The acronym IoT (Internet of Things) has what it takes to become popular: there are more connectable objects on the planet than connected people, which has given rise to fantasizing about the magnitude of the market. In reality, it is a very long value chain, which goes from the minuscule, the sensors, to the voluminous, the storage of the generated data. But in between there are different layers that are markets in themselves, so no one could say that they control the IoT market, even though they may lead certain segments.

Telecommunications operators have been interested from the beginning. One of them, Vodafone: its Spanish subsidiary had 5.2 million cellular lines (SIM cards) dedicated to IoT as of March 31, with an estimated share of 40.6% in this segment, cellular connectivity based on technology Narrowband NB-IoT (excludes Wi-Fi and other smaller solutions). Daniel Barallat, director of Vodafone Spain’s IoT business, explains it this way: “Years ago, IoT was talked about with a certain lightness; the devices tended to be elementary and their function was to enable a connection to send the data, without managing their efficiency or the battery, which today are two basic requirements”.

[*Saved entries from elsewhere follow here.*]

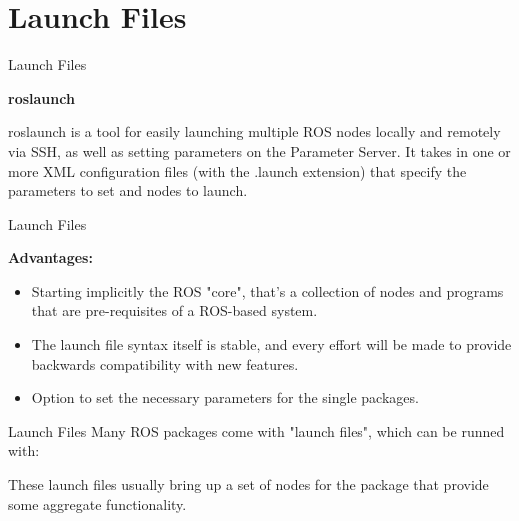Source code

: \documentclass{beamer}
\begin{document}
\section{Launch Files}
\begin{frame}{Launch Files}
\begin{large}
	\textbf{roslaunch} \newline \newline
\end{large}
roslaunch is a tool for easily launching multiple ROS nodes locally and remotely via SSH, as well as setting parameters on the Parameter Server. \newline \newline
It takes in one or more XML configuration files (with the .launch extension) that specify the parameters to set and nodes to launch.
\end{frame}
\begin{frame}{Launch Files}
	\begin{large}
		\textbf{Advantages:} \newline
	\end{large}
\begin{itemize}
	\item Starting implicitly the ROS "core", that's a collection of nodes and programs that are pre-requisites of a ROS-based system.
	\newline
	\item The launch file syntax itself is stable, and every effort will be made to provide backwards compatibility with new features. 
	\newline
	\item Option to set the necessary parameters for the single packages. 
\end{itemize}
\end{frame}
\begin{frame}{Launch Files}
Many ROS packages come with "launch files", which can be runned with:



These launch files usually bring up a set of nodes for the package that provide some aggregate functionality. 
\end{frame}
\end{document}
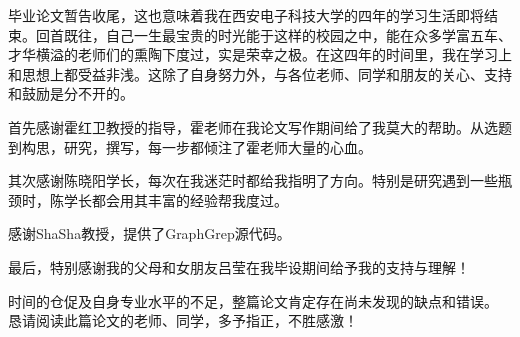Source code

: \documentclass{XDBAthesis}
\begin{document}
\else
\fi

\begin{thanks}

毕业论文暂告收尾，这也意味着我在西安电子科技大学的四年的学习生活即将结束。回首既往，自己一生最宝贵的时光能于这样的校园之中，能在众多学富五车、才华横溢的老师们的熏陶下度过，实是荣幸之极。在这四年的时间里，我在学习上和思想上都受益非浅。这除了自身努力外，与各位老师、同学和朋友的关心、支持和鼓励是分不开的。

首先感谢霍红卫教授的指导，霍老师在我论文写作期间给了我莫大的帮助。从选题到构思，研究，撰写，每一步都倾注了霍老师大量的心血。

其次感谢陈晓阳学长，每次在我迷茫时都给我指明了方向。特别是研究遇到一些瓶颈时，陈学长都会用其丰富的经验帮我度过。


感谢ShaSha教授，提供了GraphGrep源代码。

最后，特别感谢我的父母和女朋友吕莹在我毕设期间给予我的支持与理解！

时间的仓促及自身专业水平的不足，整篇论文肯定存在尚未发现的缺点和错误。
恳请阅读此篇论文的老师、同学，多予指正，不胜感激！


\end{thanks}

\ifx\allfiles\undefined
%

\end{document}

With the entry into force of a European directive on cybersecurity, the market has turned towards requirements that give advantages to cellular connectivity, he points out. “In our case, we added a layer of device management until the delivery of the data, generally in vertical sectors; this profile matches the company’s business model”. By the way, the group accumulates 162 million lines in total.

Vodafone Spain has set up a marketplace in which third-party companies offer their own solutions: hundreds of thousands of cards in the security sector, in logistics and associated with geolocation. Other deployments anticipate the incorporation of intelligence into electrical distribution. Vodafone wants to transcend the role of carrier: “We feel comfortable with vertical applications because we control the network and because we have an advanced laboratory in Spain for the international certification of devices.”

“The Spanish market lacks a business substrate in which large companies abound taking off services around the world,” says Barallat. Is it a limitation? “It is a fact that thousands of Volkswagen, BMW or Ford cars circulate in Spain whose lines have been contracted by other subsidiaries of the group, so they do not have Vodafone Spain SIM cards”. Value and volume do not match: “The percentage of billing for services in Spain is much higher than the relative weight of the cards we supply here. I understand that the same thing happens to the competitors”.

Vodafone is entering a prepaid business model, through the connected beacons that all vehicles must carry by January 1, 2026 at the latest. “If you have to sell a piece of equipment to which you must give connectivity throughout its life cycle, the prepaid model is imperative”. With the current figures, it would be between 30 and 35 million to add to the total of 11 million current SIM cards for IoT in Spain.

In addition to road safety, there are other promising verticals; the most immediate is the digitization of the water cycle. It is a pressing problem in Spain: it is intended to drastically reduce losses in the distribution of household water in two or three years, which currently ranges between 25% and 30% depending on the city. Water meters, at least another 15 million IoT NB-IoT lines, will multiply the installed base.